### [Problem]
In your output, repeat each entry exactly and include no pictures.

Excerpted records START

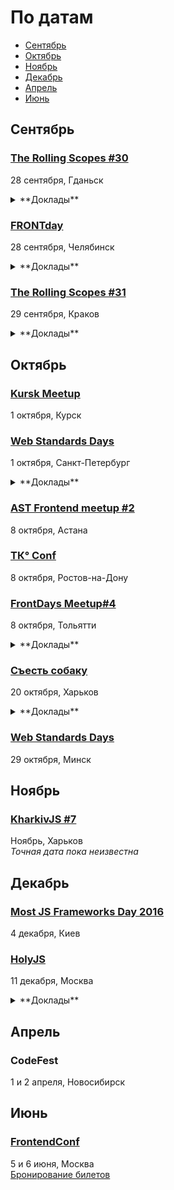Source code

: # По датам

- [Сентябрь](#Сентябрь)
- [Октябрь](#Октябрь)
- [Ноябрь](#Ноябрь)
- [Декабрь](#Декабрь)
- [Апрель](#Апрель)
- [Июнь](#Июнь)

## Сентябрь

### [The Rolling Scopes #30](https://gdansk.rollingscopes.com/)

28 сентября, Гданьск

<details>
  <summary>**Доклады**</summary>

  - «TypeScript and what's the hack Javascript», Vadzim Yakushau
  - «Yes, you can use Web components in production», David Ferreira
  - «Serverless architecture: Functions as a Service», Dzmitry Varabei
  - «Designers at the lab», Dafna Sharabi
  - «CSS QuickDraw», Alexander Gerasimov
</details>

### [FRONTday](http://frontday.ru/)

28 сентября, Челябинск

<details>
  <summary>**Доклады**</summary>

  - «Observable на фронтенде. Как и и почему», Никита Дюмин
  - «Telegram bot - новый вид интерфейса», Петр Лаптев
  - «Progressive Web Applications», Анатолий Морозов
  - «Как я пишу в 2016 на ангуляре и не краснею», Иван Громов
  - «5 причин, по которым дизайнеры ненавидят фронтенд-разработчиков», Олеся Козлова
</details>

### [The Rolling Scopes #31](https://krakow.rollingscopes.com/)

29 сентября, Краков

<details>
  <summary>**Доклады**</summary>

  - «Ethereum virtual machines in JS: cryptocurrency revolution», Oleksandr Pastukhov
  - «Modular JavaScript: put things on the right place», Andrei Yemelyanchik
  - «Serverless architecture: Functions as a Service», Dzmitry Varabei, Siarhei Melnik
  - «Designers at the lab», Dafna Sharabi
</details>

## Октябрь

### [Kursk Meetup](https://vk.com/kurskmeetup)

1 октября, Курск

### [Web Standards Days](https://wsd.events/2016/10/01/)

1 октября, Санкт-Петербург

<details>
  <summary>**Доклады**</summary>

  - «&lt;head&gt; — всему голова», Роман Ганин (FBS)
  - «CSS-методологии от О до Б», Алексей Охрименко (IPONWEB)
  - «PWA. Что это такое?», Сергей Густун
  - «Вёрстка писем. Развенчиваем мифы», Артур Кох
  - «Я и ИоТ», Вадим Макеев (Opera)
  - «Pokemon GO на веб-технологиях», Егор Коновалов (Центр Высоких Технологий)
  - «Обманчивая простота HTTP/2», Алексей Уколов
  - «&lt;iframe&gt; или &lt;script&gt;?», Всеволод Шмыров
  - «Фронтенд — набор для выживания», Милослав Волосков
  - «Как зарабатывать миллионы на онлайн-курсах», Александр Першин
</details>

### [AST Frontend meetup #2](https://astfrontend.timepad.ru/event/376009/)

8 октября, Астана

### [TК° Conf](http://tkconf.ru/)

8 октября, Ростов-на-Дону

### [FrontDays Meetup#4](http://frontdays.ru/)

8 октября, Тольятти

<details>
  <summary>**Доклады**</summary>

  - «Vue.js, библиотека для создания интерактивных Web интерфейсов», Владислав Смирнов (Radyushin & co)
  - «Ботоведение. Как и зачем делать ботов?», Рустам Галиуллин и Дмитрий Власов (4Taps)
</details>

### [Съесть собаку](http://eatdog.com.ua/)

20 октября, Харьков

<details>
  <summary>**Доклады**</summary>

  - «Выжить с помощью ООП», Максим Гопей
  - «BDD & Codeception: разделяем и властвуем», Михаил Боднарчук
</details>

### [Web Standards Days](https://wsd.events/2016/10/29/)

29 октября, Минск

## Ноябрь

### [KharkivJS #7](http://kharkivjs.org/)

Ноябрь, Харьков  
*Точная дата пока неизвестна*

## Декабрь

### [Most JS Frameworks Day 2016](http://frameworksdays.com/event/most-js-fwdays-2016)

4 декабря, Киев

### [HolyJS](http://holyjs.ru/)

11 декабря, Москва

<details>
  <summary>**Доклады**</summary>

  - «3L3M3NT5», Martin Kleppe
  - «Build Cross-Platform Desktop Apps with Electron», Feross Aboukhadijeh
  - «ECMAScript: latest and upcoming features», Axel Rauschmayer
  - «Offline is the new Black», Max Stoiber (Thinkmill)
  - «Rich text editing with Draft.js», Nikolaus Graf
  - «Sharing files and data with friends using a P2P shared folder powered by Javascript», Mathias Buus Madsen
  - «Веб-приложения: дробим монолит», Грищенко Виктор
  - «WebVR is the next frontier», Martin Splitt
</details>

## Апрель

### CodeFest

1 и 2 апреля, Новосибирск

## Июнь

### [FrontendConf](http://frontendconf.ru/)

5 и 6 июня, Москва  
[Бронирование билетов](http://conf.ontico.ru/conference/join/frontend_conf_2017.html)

Excerpted records END

### [Result for this exercise]
Source code

: # По датам

- [Сентябрь](#Сентябрь)
- [Октябрь](#Октябрь)
- [Ноябрь](#Ноябрь)
- [Декабрь](#Декабрь)
- [Апрель](#Апрель)
- [Июнь](#Июнь)

## Сентябрь

### [The Rolling Scopes #30](https://gdansk.rollingscopes.com/)

28 сентября, Гданьск

<details>
  <summary>**Доклады**</summary>

  - «TypeScript and what's the hack Javascript», Vadzim Yakushau
  - «Yes, you can use Web components in production», David Ferreira
  - «Serverless architecture: Functions as a Service», Dzmitry Varabei
  - «Designers at the lab», Dafna Sharabi
  - «CSS QuickDraw», Alexander Gerasimov
</details>

### [FRONTday](http://frontday.ru/)

28 сентября, Челябинск

<details>
  <summary>**Доклады**</summary>

  - «Observable на фронтенде. Как и и почему», Никита Дюмин
  - «Telegram bot - новый вид интерфейса», Петр Лаптев
  - «Progressive Web Applications», Анатолий Морозов
  - «Как я пишу в 2016 на ангуляре и не краснею», Иван Громов
  - «5 причин, по которым дизайнеры ненавидят фронтенд-разработчиков», Олеся Козлова
</details>

### [The Rolling Scopes #31](https://krakow.rollingscopes.com/)

29 сентября, Краков

<details>
  <summary>**Доклады**</summary>

  - «Ethereum virtual machines in JS: cryptocurrency revolution», Oleksandr Pastukhov
  - «Modular JavaScript: put things on the right place», Andrei Yemelyanchik
  - «Serverless architecture: Functions as a Service», Dzmitry Varabei, Siarhei Melnik
  - «Designers at the lab», Dafna Sharabi
</details>

## Октябрь

### [Kursk Meetup](https://vk.com/kurskmeetup)

1 октября, Курск

### [Web Standards Days](https://wsd.events/2016/10/01/)

1 октября, Санкт-Петербург

<details>
  <summary>**Доклады**</summary>

  - «&lt;head&gt; — всему голова», Роман Ганин (FBS)
  - «CSS-методологии от О до Б», Алексей Охрименко (IPONWEB)
  - «PWA. Что это такое?», Сергей Густун
  - «Вёрстка писем. Развенчиваем мифы», Артур Кох
  - «Я и ИоТ», Вадим Макеев (Opera)
  - «Pokemon GO на веб-технологиях», Егор Коновалов (Центр Высоких Технологий)
  - «Обманчивая простота HTTP/2», Алексей Уколов
  - «&lt;iframe&gt; или &lt;script&gt;?», Всеволод Шмыров
  - «Фронтенд — набор для выживания», Милослав Волосков
  - «Как зарабатывать миллионы на онлайн-курсах», Александр Першин
</details>

### [AST Frontend meetup #2](https://astfrontend.timepad.ru/event/376009/)

8 октября, Астана

### [TК° Conf](http://tkconf.ru/)

8 октября, Ростов-на-Дону

### [FrontDays Meetup#4](http://frontdays.ru/)

8 октября, Тольятти

<details>
  <summary>**Доклады**</summary>

  - «Vue.js, библиотека для создания интерактивных Web интерфейсов», Владислав Смирнов (Radyushin & co)
  - «Ботоведение. Как и зачем делать ботов?», Рустам Галиуллин и Дмитрий Власов (4Taps)
</details>

### [Съесть собаку](http://eatdog.com.ua/)

20 октября, Харьков

<details>
  <summary>**Доклады**</summary>

  - «Выжить с помощью ООП», Максим Гопей
  - «BDD & Codeception: разделяем и властвуем», Михаил Боднарчук
</details>

### [Web Standards Days](https://wsd.events/2016/10/29/)

29 октября, Минск

## Ноябрь

### [KharkivJS #7](http://kharkivjs.org/)

Ноябрь, Харьков  
*Точная дата пока неизвестна*

## Декабрь

### [Most JS Frameworks Day 2016](http://frameworksdays.com/event/most-js-fwdays-2016)

4 декабря, Киев

### [HolyJS](http://holyjs.ru/)

11 декабря, Москва

<details>
  <summary>**Доклады**</summary>

  - «3L3M3NT5», Martin Kleppe
  - «Build Cross-Platform Desktop Apps with Electron», Feross Aboukhadijeh
  - «ECMAScript: latest and upcoming features», Axel Rauschmayer
  - «Offline is the new Black», Max Stoiber (Thinkmill)
  - «Rich text editing with Draft.js», Nikolaus Graf
  - «Sharing files and data with friends using a P2P shared folder powered by Javascript», Mathias Buus Madsen
  - «Веб-приложения: дробим монолит», Грищенко Виктор
  - «WebVR is the next frontier», Martin Splitt
</details>

## Апрель

### CodeFest

1 и 2 апреля, Новосибирск

## Июнь

### [FrontendConf](http://frontendconf.ru/)

5 и 6 июня, Москва  
[Бронирование билетов](http://conf.ontico.ru/conference/join/frontend_conf_2017.html)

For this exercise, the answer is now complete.